ACTION ITEM: Please restate, word for word, the lines below that begin at the one with "2. As the amount" and end at the one with "3. The untrustworthiness". Leave out all other lines.

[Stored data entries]
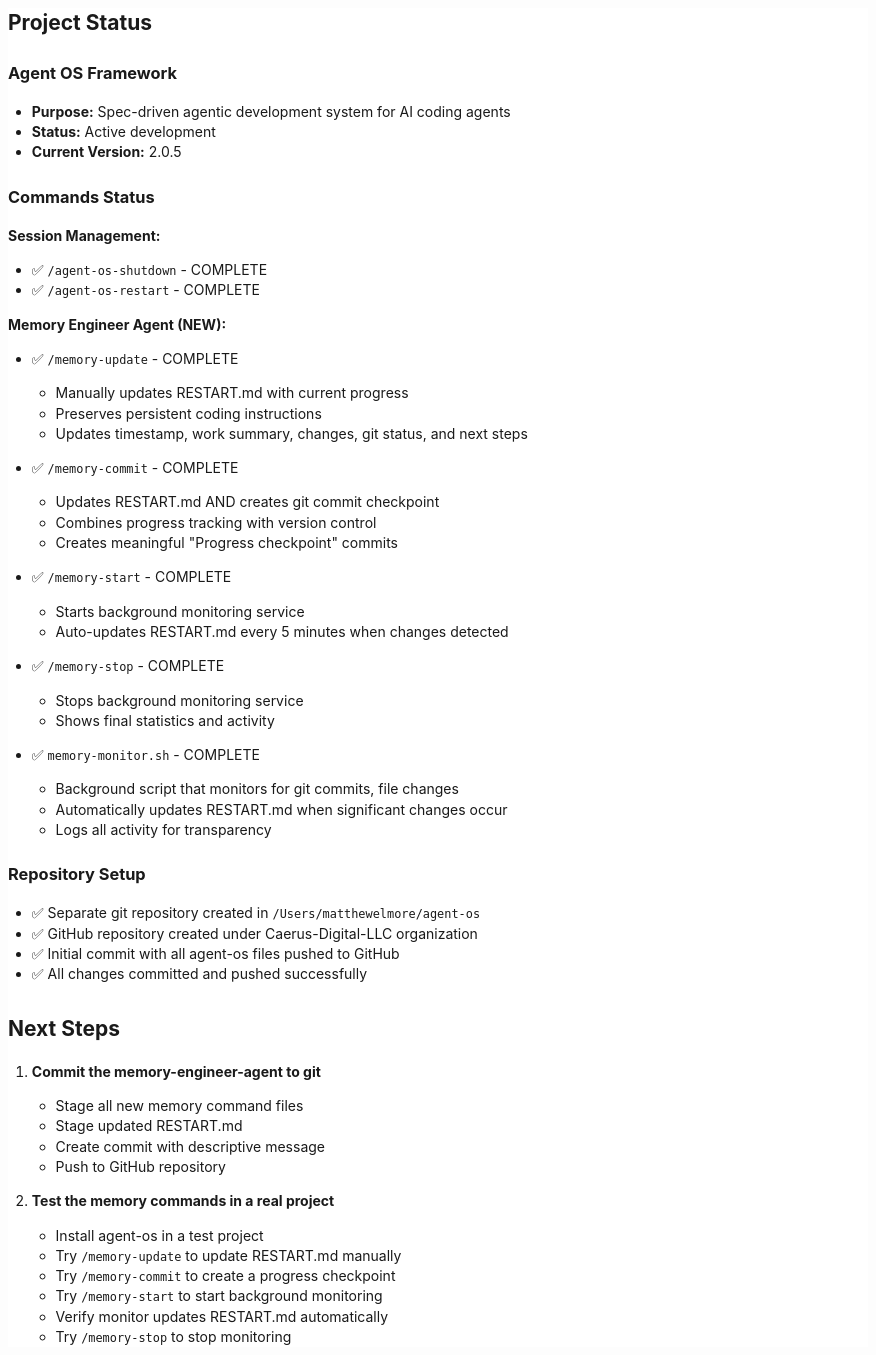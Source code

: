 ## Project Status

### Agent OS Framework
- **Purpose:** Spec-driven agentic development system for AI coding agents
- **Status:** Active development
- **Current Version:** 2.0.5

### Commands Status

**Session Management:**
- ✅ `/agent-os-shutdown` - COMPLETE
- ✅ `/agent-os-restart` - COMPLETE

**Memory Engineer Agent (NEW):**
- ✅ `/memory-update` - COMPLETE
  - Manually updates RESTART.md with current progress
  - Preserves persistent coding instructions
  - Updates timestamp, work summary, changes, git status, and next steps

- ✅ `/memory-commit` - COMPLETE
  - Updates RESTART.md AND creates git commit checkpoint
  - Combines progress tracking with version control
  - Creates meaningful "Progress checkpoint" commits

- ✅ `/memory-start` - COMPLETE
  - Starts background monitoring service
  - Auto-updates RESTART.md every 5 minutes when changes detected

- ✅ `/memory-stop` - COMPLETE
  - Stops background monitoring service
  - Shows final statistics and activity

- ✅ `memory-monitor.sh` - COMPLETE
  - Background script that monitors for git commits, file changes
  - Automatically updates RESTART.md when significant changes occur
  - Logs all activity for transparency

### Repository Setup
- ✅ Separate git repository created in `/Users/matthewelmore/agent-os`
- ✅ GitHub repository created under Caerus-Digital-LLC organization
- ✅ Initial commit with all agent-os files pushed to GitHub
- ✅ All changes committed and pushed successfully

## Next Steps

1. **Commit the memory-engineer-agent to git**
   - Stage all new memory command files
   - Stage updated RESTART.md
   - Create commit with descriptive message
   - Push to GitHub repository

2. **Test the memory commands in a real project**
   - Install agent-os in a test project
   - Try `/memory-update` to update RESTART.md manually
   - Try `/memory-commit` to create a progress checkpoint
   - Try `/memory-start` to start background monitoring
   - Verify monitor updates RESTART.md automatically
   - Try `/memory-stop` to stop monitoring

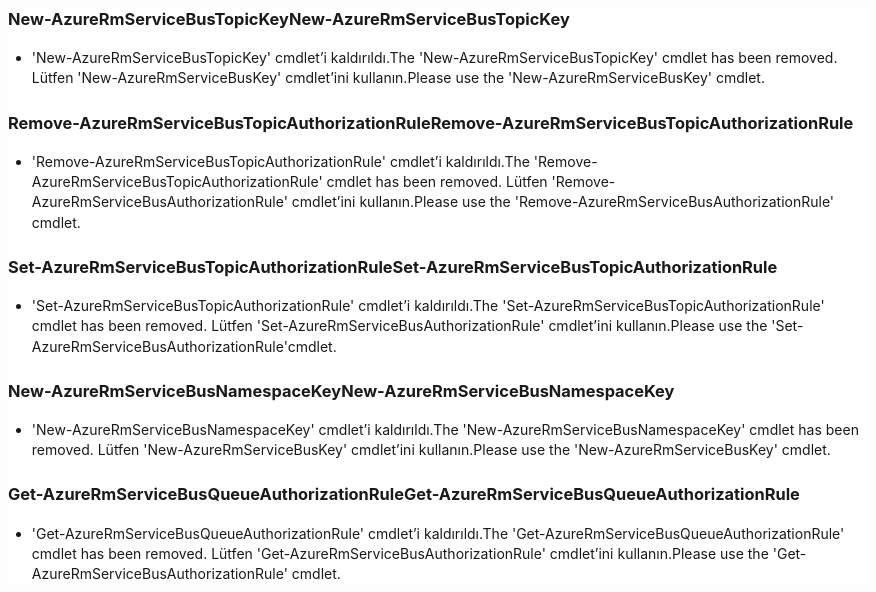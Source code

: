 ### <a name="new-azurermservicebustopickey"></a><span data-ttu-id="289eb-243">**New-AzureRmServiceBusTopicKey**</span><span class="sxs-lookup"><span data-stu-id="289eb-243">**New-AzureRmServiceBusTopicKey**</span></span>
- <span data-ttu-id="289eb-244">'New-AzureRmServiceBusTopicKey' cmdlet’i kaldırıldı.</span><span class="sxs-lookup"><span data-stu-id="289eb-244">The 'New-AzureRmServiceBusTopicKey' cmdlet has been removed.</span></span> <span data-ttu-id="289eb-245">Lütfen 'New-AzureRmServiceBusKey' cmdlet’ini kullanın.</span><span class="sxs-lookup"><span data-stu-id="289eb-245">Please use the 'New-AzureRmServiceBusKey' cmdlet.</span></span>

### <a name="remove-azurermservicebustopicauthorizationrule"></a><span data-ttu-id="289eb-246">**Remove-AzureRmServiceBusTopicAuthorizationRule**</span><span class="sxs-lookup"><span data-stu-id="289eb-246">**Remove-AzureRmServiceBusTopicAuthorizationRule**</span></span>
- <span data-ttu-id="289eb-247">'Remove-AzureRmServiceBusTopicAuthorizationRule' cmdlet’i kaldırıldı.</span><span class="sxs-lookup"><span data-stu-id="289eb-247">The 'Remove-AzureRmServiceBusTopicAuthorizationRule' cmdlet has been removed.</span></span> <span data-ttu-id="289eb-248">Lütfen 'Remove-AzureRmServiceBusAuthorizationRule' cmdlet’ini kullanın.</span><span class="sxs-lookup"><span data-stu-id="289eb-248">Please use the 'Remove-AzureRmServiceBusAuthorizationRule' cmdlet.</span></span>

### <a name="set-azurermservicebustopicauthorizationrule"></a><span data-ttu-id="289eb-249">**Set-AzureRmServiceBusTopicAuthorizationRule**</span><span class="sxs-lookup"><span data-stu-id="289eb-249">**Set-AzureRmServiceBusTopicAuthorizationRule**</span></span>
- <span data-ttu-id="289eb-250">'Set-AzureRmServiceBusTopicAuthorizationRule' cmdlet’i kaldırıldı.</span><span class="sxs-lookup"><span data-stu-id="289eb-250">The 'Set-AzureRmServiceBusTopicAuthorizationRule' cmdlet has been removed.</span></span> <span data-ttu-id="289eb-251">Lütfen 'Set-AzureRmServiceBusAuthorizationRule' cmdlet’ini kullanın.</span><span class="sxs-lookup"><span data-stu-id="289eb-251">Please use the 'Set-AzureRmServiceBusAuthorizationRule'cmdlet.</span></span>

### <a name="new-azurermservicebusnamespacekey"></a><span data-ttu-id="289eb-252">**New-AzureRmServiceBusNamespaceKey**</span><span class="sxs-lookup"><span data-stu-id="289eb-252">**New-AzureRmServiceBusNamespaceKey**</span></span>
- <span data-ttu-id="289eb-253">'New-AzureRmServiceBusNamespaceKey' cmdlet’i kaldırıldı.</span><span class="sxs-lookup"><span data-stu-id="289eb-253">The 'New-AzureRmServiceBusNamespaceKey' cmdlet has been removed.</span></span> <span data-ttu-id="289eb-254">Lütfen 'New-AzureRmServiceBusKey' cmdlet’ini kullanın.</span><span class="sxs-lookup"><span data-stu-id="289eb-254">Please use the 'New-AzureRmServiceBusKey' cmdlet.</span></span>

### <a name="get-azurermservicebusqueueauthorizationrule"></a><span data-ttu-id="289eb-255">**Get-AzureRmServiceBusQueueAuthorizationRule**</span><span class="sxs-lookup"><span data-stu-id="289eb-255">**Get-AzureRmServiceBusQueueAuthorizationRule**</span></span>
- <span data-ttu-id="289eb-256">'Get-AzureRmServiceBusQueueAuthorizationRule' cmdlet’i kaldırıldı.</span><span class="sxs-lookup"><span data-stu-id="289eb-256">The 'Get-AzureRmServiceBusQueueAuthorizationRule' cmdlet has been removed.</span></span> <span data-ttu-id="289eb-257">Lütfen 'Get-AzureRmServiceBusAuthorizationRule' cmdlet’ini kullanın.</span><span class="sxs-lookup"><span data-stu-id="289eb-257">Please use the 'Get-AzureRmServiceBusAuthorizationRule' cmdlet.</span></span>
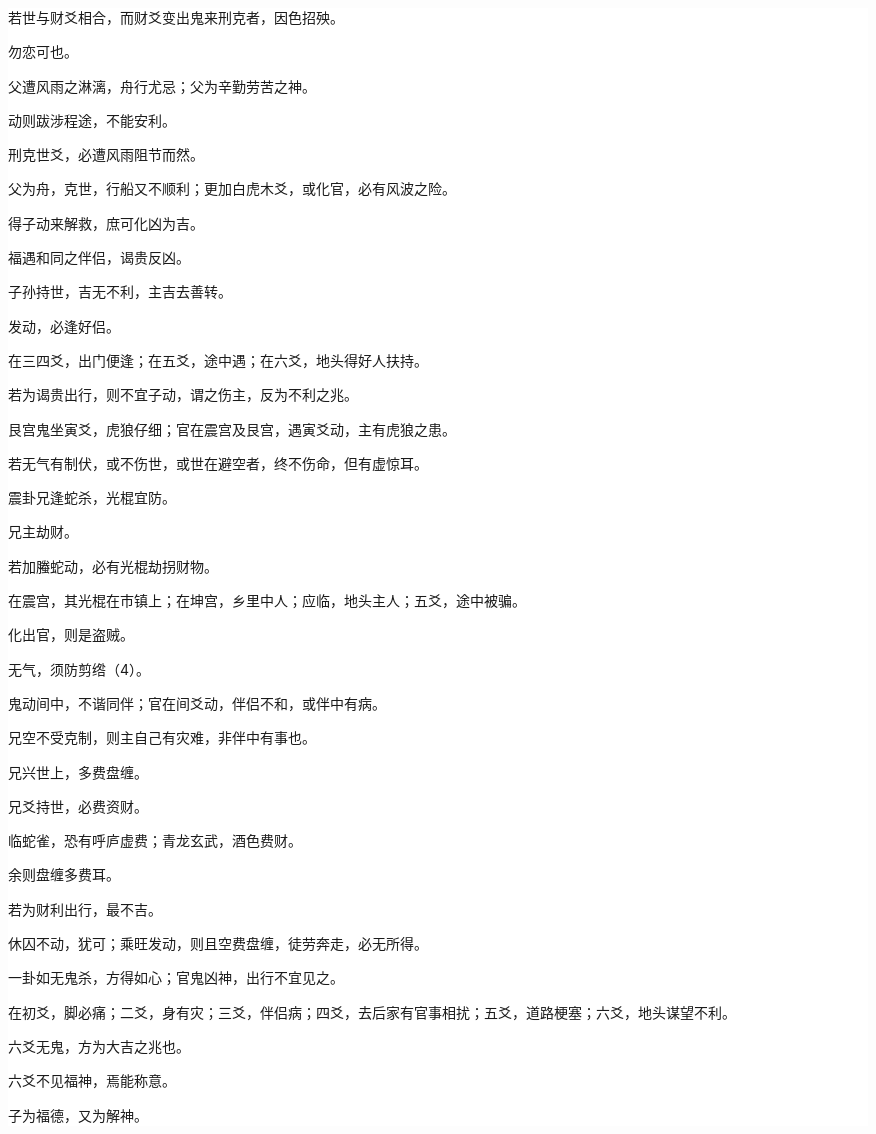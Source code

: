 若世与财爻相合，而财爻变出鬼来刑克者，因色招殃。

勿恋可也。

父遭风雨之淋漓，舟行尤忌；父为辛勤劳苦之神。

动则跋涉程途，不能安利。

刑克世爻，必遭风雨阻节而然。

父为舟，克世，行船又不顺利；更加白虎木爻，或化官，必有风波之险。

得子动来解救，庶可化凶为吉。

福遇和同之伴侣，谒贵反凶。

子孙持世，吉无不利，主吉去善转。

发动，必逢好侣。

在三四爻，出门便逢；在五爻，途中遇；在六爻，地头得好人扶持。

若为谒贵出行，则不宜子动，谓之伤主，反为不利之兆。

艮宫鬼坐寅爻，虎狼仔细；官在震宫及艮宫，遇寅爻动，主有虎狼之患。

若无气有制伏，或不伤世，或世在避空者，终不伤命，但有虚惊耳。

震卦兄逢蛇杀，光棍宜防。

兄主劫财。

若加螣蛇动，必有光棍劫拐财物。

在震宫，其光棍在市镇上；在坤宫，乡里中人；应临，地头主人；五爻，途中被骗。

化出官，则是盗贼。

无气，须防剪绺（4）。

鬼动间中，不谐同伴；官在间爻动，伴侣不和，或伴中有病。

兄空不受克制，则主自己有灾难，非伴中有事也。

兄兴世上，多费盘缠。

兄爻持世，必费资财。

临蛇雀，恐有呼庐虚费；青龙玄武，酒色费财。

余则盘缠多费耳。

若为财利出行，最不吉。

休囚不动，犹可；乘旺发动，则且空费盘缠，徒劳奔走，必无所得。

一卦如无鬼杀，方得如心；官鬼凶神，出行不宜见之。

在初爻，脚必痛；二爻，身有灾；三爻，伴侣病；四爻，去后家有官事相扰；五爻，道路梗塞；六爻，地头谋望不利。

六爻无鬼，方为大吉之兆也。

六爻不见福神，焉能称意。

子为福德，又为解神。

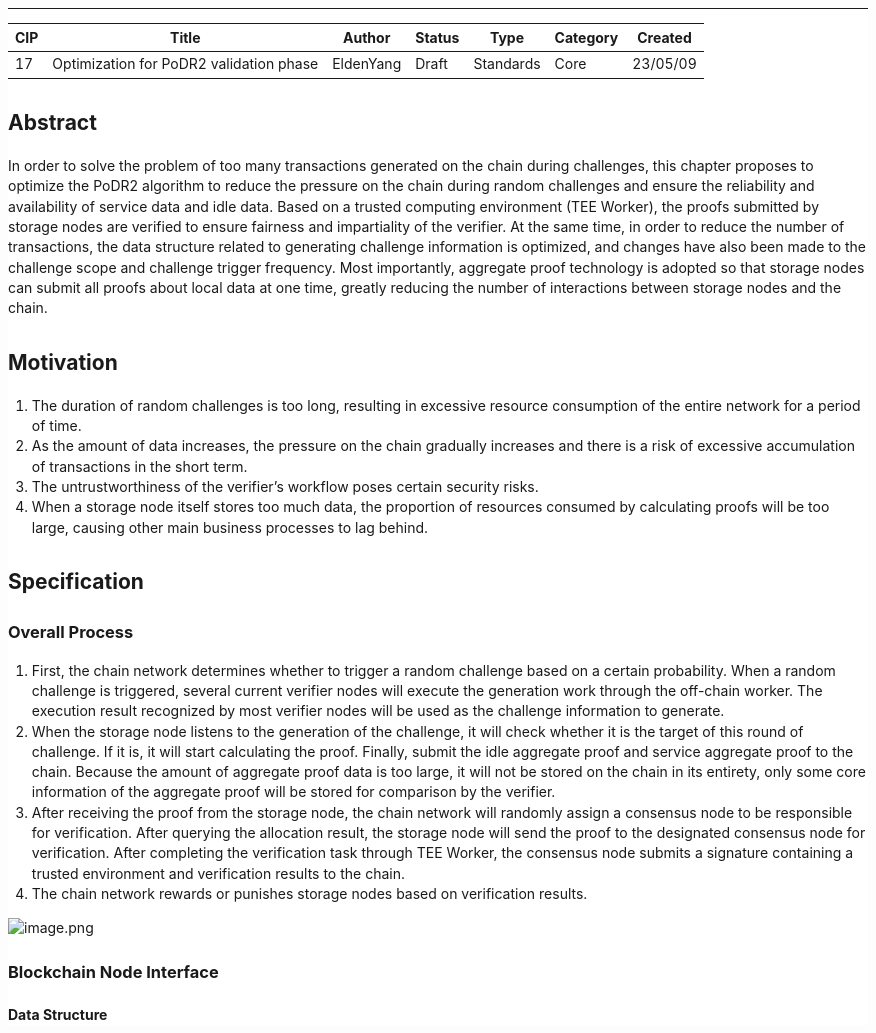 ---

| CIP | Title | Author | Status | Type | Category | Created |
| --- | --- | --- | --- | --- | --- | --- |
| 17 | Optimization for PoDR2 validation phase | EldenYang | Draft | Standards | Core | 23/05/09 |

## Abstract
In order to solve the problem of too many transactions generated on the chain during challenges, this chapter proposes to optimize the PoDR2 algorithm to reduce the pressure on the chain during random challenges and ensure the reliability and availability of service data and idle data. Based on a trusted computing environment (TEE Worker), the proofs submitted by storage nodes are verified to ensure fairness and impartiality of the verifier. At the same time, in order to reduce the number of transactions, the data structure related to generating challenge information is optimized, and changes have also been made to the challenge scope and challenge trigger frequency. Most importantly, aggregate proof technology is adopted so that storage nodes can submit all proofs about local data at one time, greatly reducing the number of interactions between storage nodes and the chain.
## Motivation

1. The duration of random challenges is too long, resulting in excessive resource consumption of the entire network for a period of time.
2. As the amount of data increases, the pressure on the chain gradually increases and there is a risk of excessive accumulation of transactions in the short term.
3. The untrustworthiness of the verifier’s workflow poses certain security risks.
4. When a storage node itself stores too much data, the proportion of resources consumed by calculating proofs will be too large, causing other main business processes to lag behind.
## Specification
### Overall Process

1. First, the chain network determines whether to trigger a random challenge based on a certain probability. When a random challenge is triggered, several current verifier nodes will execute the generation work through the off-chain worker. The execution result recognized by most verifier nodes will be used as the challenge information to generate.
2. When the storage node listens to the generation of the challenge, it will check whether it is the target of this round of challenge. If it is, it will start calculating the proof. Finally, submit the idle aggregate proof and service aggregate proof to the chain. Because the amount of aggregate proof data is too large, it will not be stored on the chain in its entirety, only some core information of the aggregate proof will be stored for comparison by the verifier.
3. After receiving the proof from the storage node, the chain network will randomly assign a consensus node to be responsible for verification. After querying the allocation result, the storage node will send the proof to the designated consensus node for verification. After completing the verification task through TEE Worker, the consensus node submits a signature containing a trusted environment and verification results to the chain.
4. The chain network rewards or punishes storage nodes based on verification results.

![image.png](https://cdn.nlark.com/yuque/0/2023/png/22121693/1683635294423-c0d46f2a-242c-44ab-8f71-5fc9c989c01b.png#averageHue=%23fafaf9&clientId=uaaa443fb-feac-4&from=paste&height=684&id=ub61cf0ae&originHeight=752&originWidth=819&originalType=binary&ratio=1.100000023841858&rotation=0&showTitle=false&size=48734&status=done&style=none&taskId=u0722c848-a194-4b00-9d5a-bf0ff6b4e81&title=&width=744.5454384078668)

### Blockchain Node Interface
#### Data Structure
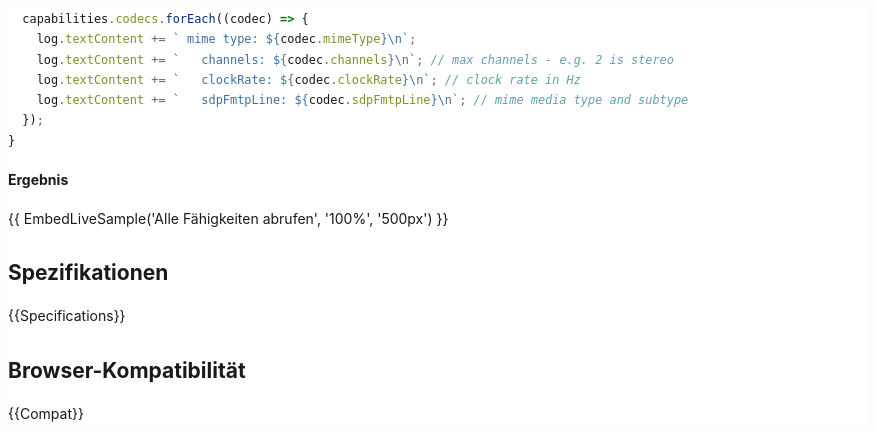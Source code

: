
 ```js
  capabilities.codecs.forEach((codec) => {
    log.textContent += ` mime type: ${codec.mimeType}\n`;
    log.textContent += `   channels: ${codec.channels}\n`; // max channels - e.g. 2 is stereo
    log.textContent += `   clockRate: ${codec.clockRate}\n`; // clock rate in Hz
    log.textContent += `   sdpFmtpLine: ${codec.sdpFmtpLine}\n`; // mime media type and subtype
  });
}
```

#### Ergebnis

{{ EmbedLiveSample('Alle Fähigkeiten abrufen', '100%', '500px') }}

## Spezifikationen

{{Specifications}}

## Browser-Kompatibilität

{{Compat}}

WORKED SOLUTION:
2. As the amount of data increases, the pressure on the chain gradually increases and there is a risk of excessive accumulation of transactions in the short term.
3. The untrustworthiness of the verifier’s workflow poses certain security risks.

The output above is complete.